I still knew deep down that this wasn’t the moment for me to become a mother, so I explored other options. I learned that a women’s group my mother was involved with was also a network for women’s health. In addition to holding rituals around menstruation and teaching about self-empowered cervical exams, they also performed menstrual extractions, a form of non-medical abortion. The process was developed in 1971 by Carol Downer and Lorraine Rothman and was debuted at that year’s National Organization for Women conference. I felt like I was uncovering some secret society and began to feel like I was part of something so much bigger than myself. The contrast was stark—where being in the clinical, unknown environment of Planned Parenthood felt untenable, the experience of being in a home, of being held and cared for, of being seen and valued, made an impossible situation feel possible for me.

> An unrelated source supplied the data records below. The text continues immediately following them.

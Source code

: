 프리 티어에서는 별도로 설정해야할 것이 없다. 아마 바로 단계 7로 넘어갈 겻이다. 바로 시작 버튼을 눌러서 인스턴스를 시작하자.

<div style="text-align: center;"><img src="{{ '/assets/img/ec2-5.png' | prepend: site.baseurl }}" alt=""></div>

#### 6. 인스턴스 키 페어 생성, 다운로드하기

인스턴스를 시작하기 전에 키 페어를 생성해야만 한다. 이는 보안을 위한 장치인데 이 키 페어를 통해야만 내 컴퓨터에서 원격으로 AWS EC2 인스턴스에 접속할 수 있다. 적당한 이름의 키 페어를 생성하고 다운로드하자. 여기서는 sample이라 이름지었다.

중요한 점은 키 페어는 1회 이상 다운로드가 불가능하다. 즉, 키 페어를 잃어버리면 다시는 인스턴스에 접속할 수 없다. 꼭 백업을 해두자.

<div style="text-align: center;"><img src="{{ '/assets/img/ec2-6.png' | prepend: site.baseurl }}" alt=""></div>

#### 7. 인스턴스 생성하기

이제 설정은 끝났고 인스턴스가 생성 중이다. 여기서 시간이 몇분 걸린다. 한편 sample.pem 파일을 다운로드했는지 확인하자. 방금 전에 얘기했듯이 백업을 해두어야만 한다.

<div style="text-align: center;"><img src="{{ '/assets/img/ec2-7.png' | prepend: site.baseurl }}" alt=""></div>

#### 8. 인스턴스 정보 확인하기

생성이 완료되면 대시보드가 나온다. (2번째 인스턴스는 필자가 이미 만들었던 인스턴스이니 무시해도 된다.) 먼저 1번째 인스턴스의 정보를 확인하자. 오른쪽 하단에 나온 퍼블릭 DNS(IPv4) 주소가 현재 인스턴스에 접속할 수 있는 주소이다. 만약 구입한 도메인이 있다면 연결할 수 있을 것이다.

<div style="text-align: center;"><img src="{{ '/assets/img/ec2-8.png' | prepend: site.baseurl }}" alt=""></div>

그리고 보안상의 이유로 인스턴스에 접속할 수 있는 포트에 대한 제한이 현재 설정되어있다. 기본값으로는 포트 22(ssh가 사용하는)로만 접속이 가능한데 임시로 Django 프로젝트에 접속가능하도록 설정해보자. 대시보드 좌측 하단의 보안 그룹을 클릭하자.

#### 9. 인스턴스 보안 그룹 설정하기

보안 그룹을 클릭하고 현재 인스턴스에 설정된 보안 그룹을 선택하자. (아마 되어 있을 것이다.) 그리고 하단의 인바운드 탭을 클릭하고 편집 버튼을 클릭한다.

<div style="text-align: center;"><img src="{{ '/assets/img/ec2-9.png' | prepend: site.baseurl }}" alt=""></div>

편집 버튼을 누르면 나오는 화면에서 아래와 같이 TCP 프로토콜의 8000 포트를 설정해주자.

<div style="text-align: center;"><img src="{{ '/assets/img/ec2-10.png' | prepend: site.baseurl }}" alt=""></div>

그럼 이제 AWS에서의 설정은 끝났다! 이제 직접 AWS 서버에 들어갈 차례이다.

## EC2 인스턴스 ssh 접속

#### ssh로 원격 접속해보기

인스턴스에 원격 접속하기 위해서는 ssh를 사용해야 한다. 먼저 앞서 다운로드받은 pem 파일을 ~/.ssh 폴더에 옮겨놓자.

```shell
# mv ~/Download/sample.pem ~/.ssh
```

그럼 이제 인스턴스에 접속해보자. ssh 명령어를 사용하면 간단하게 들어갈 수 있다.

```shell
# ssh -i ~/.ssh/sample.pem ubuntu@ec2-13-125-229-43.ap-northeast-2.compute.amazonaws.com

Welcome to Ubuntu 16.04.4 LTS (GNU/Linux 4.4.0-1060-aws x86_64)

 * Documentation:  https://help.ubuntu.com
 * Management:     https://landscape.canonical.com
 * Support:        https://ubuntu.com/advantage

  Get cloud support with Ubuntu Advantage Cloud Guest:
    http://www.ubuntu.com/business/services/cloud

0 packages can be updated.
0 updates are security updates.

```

Rothman shared her rationale for seeding this process in an interview with the Washington Post in 1989:

“What we’re saying is, if we don’t get cooperation from our society to help us, and to provide for what is rightfully ours, we are forced to take matters into our own hands, because women will continue to get pregnant when they don’t want to in our society. And we have no other choice but to protect ourselves. That’s the way it’s always been.” 

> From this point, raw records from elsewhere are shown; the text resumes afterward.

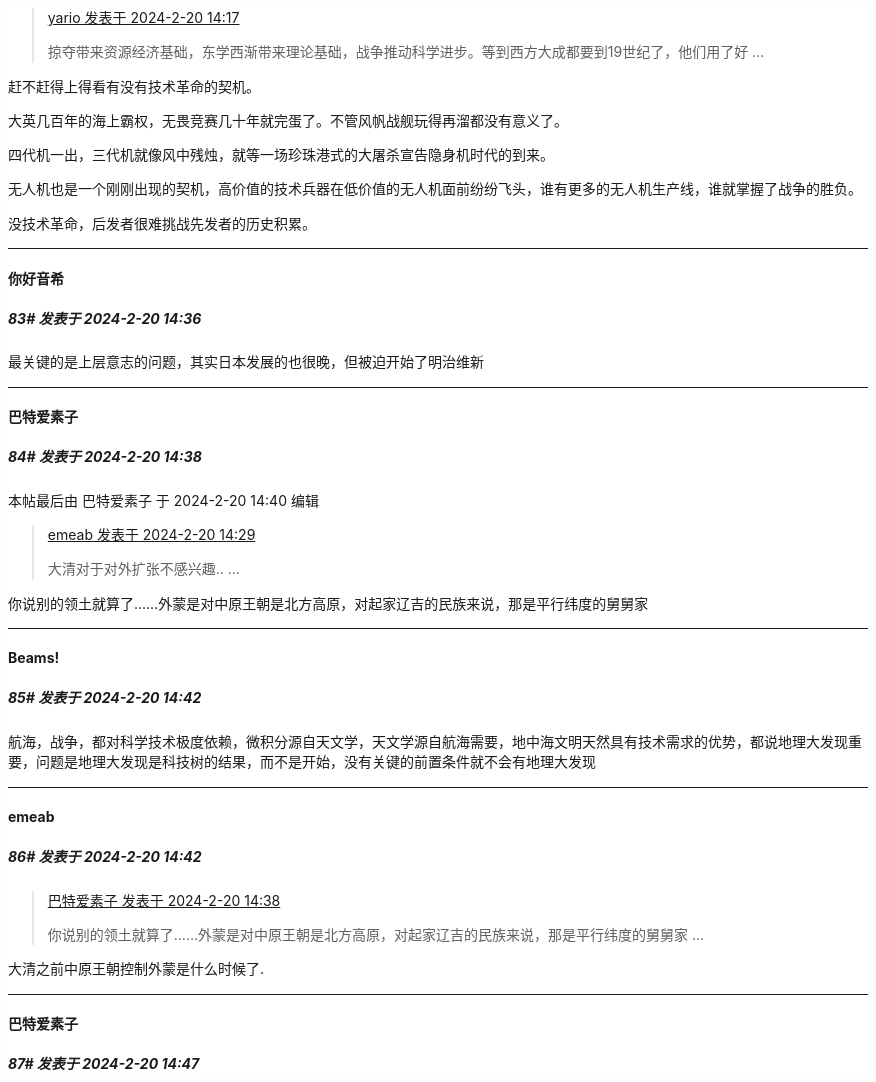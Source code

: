 <blockquote><a href="httphttps://bbs.saraba1st.com/2b/forum.php?mod=redirect&amp;goto=findpost&amp;pid=64009211&amp;ptid=2172450" target="_blank">yario 发表于 2024-2-20 14:17</a>

掠夺带来资源经济基础，东学西渐带来理论基础，战争推动科学进步。等到西方大成都要到19世纪了，他们用了好 ...</blockquote>
赶不赶得上得看有没有技术革命的契机。

大英几百年的海上霸权，无畏竞赛几十年就完蛋了。不管风帆战舰玩得再溜都没有意义了。

四代机一出，三代机就像风中残烛，就等一场珍珠港式的大屠杀宣告隐身机时代的到来。

无人机也是一个刚刚出现的契机，高价值的技术兵器在低价值的无人机面前纷纷飞头，谁有更多的无人机生产线，谁就掌握了战争的胜负。

没技术革命，后发者很难挑战先发者的历史积累。


*****

####  你好音希  
##### 83#       发表于 2024-2-20 14:36

最关键的是上层意志的问题，其实日本发展的也很晚，但被迫开始了明治维新

*****

####  巴特爱素子  
##### 84#       发表于 2024-2-20 14:38

 本帖最后由 巴特爱素子 于 2024-2-20 14:40 编辑 
<blockquote><a href="httphttps://bbs.saraba1st.com/2b/forum.php?mod=redirect&amp;goto=findpost&amp;pid=64009374&amp;ptid=2172450" target="_blank">emeab 发表于 2024-2-20 14:29</a>

大清对于对外扩张不感兴趣.. ...</blockquote>
你说别的领土就算了……外蒙是对中原王朝是北方高原，对起家辽吉的民族来说，那是平行纬度的舅舅家


*****

####  Beams!  
##### 85#       发表于 2024-2-20 14:42

航海，战争，都对科学技术极度依赖，微积分源自天文学，天文学源自航海需要，地中海文明天然具有技术需求的优势，都说地理大发现重要，问题是地理大发现是科技树的结果，而不是开始，没有关键的前置条件就不会有地理大发现

*****

####  emeab  
##### 86#       发表于 2024-2-20 14:42

<blockquote><a href="httphttps://bbs.saraba1st.com/2b/forum.php?mod=redirect&amp;goto=findpost&amp;pid=64009487&amp;ptid=2172450" target="_blank">巴特爱素子 发表于 2024-2-20 14:38</a>

你说别的领土就算了……外蒙是对中原王朝是北方高原，对起家辽吉的民族来说，那是平行纬度的舅舅家 ...</blockquote>
大清之前中原王朝控制外蒙是什么时候了.


*****

####  巴特爱素子  
##### 87#       发表于 2024-2-20 14:47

It’s incredible how these words, spoken over thirty years ago, remain resonant today. To me, it’s a powerful message insisting that we must take care of each other because there is no one else. Where else can we apply this thinking? And how can we make sure that, alongside all the systems of care that remain within our society, the networked safety nets that exist outside the bounds remain strong and connected for those who need them most?

In a moment where so much seems bleak and crumbling, I’m finding hope in the power of these networks. People taking their health into their own hands. Projects like the Trans Asylum Seeker Support Network, who are working tirelessly to preserve trans lives. People who are letting their svara guide them, finding their north stars by listening to their internal moral compass. Those of us who learn at SVARA know of the five sources of truth. In learning this framework, we uncover the concept of svara, the idea that our own sense of knowing, that truth deep in our kishkes, is powerful enough to overturn Torah. Our Rosh Yeshiva Benay Lappe shared about uncovering this concept in her essay The Word That Changed the World: “Svara wasn’t merely the “logic” or “reasoning” or “common sense” that I soon learned was the way the few scholars who even acknowledged the concept translated it—but the deep, informed, moral intuition that I sensed was really at play.” Benay writes additionally about this move the Rabbis made, in her chapter “The New Rabbis: A Postscript,” in Torah Queeries, offering:

“[The Rabbis] declared their informed internal ethical impulse an authentic source of God’s will. They deemed it a source of Jewish legal change as authoritative as the Torah itself—so much so that a law that they created out of svara has the same status as one that appears verbatim in the Torah.”

This was a truly radical idea for the Rabbis, and remains so today. 

You’ve heard us talk about how the concept of svara is one that holds significant power. It shapes the way we think and show up in the world. I don’t think I’m alone in noticing that my svara is telling me that our legal and judicial systems are creating harm. And so, I am called to listen, deeply, to this inner voice of moral vision. To lean into the networks and communities that hold us up. To delve into the connections that help us move through the systems without remaining stuck in them. And, perhaps most importantly, to find ways to continue uplifting each other because, like Lorraine Rothman stated thirty years ago, no one else is going to. 

When I focus in on the networks of care and support that exist in our community, I feel buoyed. People have always created workarounds to supplement and circumvent the systems that haven’t worked for them. In their essay “Being Halakhically Ungovernable”, our Associate Rosh Yeshiva Laynie Soloman wrote about halakha’s role to help shape the path forward, offering “…the Talmud embodies Jewish legal thinking and enables us to define what is good and what is just and what is, in this much larger sense, legal.” We stand on the shoulders of the Rabbis, and of all the people before us who shaped our networks and movements. And we stand together in community with svara in spades to guide our way.